## TASK DIRECTIONS
Your output should be the lines below from the one holding "- After the third" through the one holding "Go to http://localhost:3000/explorer", transcribed exactly, with no pictures.

Stored data:

»»

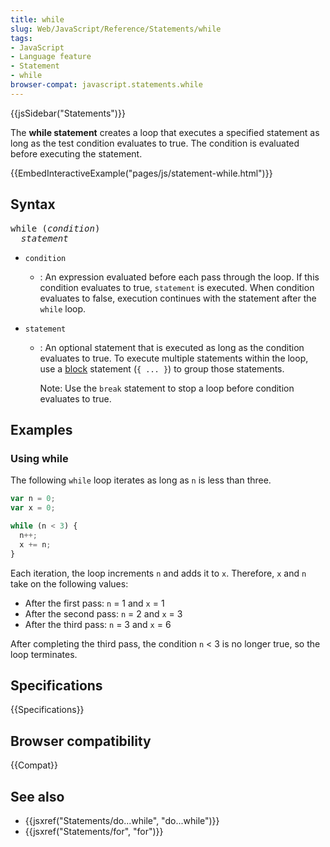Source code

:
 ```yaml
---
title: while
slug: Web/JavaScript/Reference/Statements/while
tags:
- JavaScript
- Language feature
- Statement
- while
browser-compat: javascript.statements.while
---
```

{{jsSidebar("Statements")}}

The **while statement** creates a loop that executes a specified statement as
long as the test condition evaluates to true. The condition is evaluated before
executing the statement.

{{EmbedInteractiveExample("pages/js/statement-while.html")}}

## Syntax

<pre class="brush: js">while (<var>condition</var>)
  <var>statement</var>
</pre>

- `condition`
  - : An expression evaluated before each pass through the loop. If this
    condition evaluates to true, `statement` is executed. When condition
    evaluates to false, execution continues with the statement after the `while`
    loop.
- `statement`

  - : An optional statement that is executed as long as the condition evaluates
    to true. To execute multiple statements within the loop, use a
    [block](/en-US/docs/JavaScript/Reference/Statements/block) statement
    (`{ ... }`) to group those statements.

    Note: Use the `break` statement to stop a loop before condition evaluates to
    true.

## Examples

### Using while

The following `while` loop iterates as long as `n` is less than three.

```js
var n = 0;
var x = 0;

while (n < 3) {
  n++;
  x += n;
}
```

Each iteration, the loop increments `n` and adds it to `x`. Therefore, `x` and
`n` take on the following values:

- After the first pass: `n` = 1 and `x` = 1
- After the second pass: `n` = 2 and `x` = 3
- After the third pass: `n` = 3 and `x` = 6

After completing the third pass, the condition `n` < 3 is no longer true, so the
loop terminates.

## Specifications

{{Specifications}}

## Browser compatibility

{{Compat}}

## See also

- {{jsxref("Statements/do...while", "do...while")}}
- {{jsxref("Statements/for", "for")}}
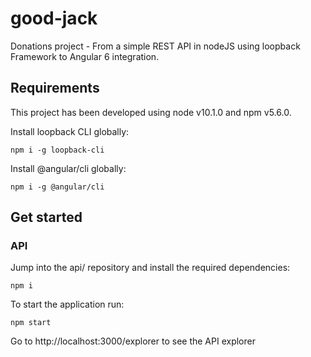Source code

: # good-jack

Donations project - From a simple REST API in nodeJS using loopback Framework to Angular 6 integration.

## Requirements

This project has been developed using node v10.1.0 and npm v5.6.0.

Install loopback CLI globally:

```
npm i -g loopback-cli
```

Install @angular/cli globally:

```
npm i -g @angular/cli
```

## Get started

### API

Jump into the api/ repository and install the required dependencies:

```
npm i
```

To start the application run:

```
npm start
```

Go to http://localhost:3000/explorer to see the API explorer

««
»»

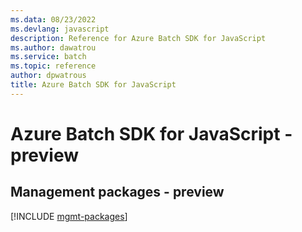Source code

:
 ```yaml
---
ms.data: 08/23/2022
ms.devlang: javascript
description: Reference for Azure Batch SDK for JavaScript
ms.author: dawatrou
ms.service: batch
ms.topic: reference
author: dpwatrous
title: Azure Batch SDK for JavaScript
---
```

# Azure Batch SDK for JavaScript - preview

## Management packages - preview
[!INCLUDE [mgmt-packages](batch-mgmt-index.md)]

««
»»

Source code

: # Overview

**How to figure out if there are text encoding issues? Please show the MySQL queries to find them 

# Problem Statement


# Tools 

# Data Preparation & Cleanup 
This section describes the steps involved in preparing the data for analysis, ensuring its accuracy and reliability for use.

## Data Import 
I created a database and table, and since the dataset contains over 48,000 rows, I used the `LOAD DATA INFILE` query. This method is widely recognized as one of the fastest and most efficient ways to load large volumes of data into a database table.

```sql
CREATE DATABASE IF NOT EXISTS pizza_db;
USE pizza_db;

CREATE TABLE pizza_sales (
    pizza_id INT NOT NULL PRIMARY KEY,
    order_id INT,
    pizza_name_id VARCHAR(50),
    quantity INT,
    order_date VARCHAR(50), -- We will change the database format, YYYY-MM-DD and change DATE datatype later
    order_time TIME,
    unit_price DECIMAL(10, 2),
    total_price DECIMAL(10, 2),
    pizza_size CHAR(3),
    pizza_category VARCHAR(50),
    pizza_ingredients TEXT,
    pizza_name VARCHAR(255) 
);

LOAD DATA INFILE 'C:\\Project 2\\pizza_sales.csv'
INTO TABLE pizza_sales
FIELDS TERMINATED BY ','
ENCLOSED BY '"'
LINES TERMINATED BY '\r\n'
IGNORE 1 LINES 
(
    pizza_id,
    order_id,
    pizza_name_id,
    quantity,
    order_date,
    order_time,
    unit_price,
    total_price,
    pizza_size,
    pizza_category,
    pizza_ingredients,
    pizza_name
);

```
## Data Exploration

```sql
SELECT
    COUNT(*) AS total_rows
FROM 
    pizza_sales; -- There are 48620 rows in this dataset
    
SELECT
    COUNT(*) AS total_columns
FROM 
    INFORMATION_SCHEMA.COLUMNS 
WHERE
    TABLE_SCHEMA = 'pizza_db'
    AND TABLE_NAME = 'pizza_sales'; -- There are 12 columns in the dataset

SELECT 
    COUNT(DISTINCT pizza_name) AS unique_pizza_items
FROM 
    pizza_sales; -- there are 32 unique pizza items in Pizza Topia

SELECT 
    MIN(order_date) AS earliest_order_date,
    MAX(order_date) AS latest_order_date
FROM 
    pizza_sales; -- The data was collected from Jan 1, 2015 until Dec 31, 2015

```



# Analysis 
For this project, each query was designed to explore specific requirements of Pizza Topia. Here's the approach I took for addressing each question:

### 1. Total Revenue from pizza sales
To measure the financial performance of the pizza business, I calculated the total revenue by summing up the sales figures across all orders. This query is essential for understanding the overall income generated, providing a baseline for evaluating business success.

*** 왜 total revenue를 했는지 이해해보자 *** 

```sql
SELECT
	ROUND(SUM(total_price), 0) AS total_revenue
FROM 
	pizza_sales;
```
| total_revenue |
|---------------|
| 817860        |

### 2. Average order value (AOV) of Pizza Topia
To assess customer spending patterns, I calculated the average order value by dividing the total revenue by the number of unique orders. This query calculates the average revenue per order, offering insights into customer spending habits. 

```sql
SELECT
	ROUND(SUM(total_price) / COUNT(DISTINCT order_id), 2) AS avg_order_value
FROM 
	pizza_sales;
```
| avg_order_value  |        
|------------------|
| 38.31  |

««

## TASK OUTPUT
- After the third pass: `n` = 3 and `x` = 6

After completing the third pass, the condition `n` < 3 is no longer true, so the
loop terminates.

## Specifications

{{Specifications}}

## Browser compatibility

{{Compat}}

## See also

- {{jsxref("Statements/do...while", "do...while")}}
- {{jsxref("Statements/for", "for")}}
Source code

: # good-jack

Donations project - From a simple REST API in nodeJS using loopback Framework to Angular 6 integration.

## Requirements

This project has been developed using node v10.1.0 and npm v5.6.0.

Install loopback CLI globally:

```
npm i -g loopback-cli
```

Install @angular/cli globally:

```
npm i -g @angular/cli
```

## Get started

### API

Jump into the api/ repository and install the required dependencies:

```
npm i
```

To start the application run:

```
npm start
```

Go to http://localhost:3000/explorer to see the API explorer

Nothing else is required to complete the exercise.